L’AMOUR, CONVIVE ABSENT DU BANQUET
Il est naturel, quand on pense à des candidats philosophes de l’amour, de penser à Platon. Dans le dialogue Le Banquet, qu’on ne présente plus, les convives discourent l’un après l’autre de l’amour, au lendemain d’une fête bien arrosée. Cela nous autoriserait à conclure qu’il existe bel et bien une philosophie de l’amour, dès l’Antiquité. Mais voilà comment Éryximaque[4] introduit à table –– ou plutôt, aux lits de banquet –– le thème de l’amour :
« À chaque occasion, voici […] ce qu’avec indignation me dit Phèdre : ‘’Éryximaque, me dit-il, n’est-ce pas un scandale que tels ou tels d’entre les dieux aient inspiré aux poètes la composition d’hymnes et de péans, tandis que pour l’Amour, qui est un dieu si ancien, si important, il ne s’est jamais trouvé un seul poète, entre ceux qui se sont fait une place importante, pour composer aucun hommage à sa gloire[5] ? »
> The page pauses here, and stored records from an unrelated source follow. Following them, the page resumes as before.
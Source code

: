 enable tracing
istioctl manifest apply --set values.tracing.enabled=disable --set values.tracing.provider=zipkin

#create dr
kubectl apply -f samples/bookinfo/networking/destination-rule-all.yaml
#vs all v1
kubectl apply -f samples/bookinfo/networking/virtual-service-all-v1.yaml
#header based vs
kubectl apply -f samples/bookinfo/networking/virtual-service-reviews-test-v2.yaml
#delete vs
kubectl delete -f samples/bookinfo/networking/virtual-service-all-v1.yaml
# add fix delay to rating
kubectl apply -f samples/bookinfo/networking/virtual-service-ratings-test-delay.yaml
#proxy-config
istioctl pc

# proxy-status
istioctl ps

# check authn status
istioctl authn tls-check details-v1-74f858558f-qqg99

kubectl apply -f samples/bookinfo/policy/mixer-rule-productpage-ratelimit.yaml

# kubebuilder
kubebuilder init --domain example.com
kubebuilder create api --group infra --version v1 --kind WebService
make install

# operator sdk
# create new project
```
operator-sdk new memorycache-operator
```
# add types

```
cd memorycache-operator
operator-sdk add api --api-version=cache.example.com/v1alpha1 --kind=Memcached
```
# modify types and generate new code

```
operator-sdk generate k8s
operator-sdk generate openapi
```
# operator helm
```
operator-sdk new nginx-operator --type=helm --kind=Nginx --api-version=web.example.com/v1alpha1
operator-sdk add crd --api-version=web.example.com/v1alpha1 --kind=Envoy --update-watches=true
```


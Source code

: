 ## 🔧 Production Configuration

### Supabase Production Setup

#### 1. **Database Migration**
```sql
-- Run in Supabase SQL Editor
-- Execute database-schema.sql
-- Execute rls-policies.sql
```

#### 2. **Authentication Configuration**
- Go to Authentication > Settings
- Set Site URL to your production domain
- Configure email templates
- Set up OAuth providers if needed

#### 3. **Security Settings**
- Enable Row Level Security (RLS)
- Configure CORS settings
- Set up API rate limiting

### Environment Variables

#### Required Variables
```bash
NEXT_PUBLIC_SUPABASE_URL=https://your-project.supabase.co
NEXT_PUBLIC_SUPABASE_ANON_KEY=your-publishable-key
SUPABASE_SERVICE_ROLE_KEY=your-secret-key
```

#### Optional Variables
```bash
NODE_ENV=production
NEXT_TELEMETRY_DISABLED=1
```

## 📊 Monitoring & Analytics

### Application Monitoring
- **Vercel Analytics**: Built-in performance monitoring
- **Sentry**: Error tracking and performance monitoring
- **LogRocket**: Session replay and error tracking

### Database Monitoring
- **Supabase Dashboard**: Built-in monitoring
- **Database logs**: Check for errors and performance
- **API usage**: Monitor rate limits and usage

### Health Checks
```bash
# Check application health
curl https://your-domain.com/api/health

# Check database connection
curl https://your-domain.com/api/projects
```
Ce qui motive à parler d’Éros (Érôs), l’une des divinités grecques de l’amour, c’est précisément son absence dans les éloges des Grecs eux-mêmes ! Pour compenser cette lacune, Éryximaque veut offrir à Phèdre une occasion de mettre le dieu de l’amour au cœur d’un débat passionné. Ce n’est pas tout : lorsque vient le tour de Socrate de s’exprimer sur l’Amour, il se lance contre toute attente dans un dialogue fictif, qu’il reproduit de mémoire, avec une prêtresse nommée Diotime de Mantinée. Sans entrer dans les réflexions enivrantes de Diotime, contentons-nous de relever que c’est une absente qui se fait porte-parole de l’amour philosophique. Plus qu’une absente, c’est même une inexistante, à en croire l’interprétation majoritaire qui veut que ce personnage soit entièrement issu de l’imagination de Platon.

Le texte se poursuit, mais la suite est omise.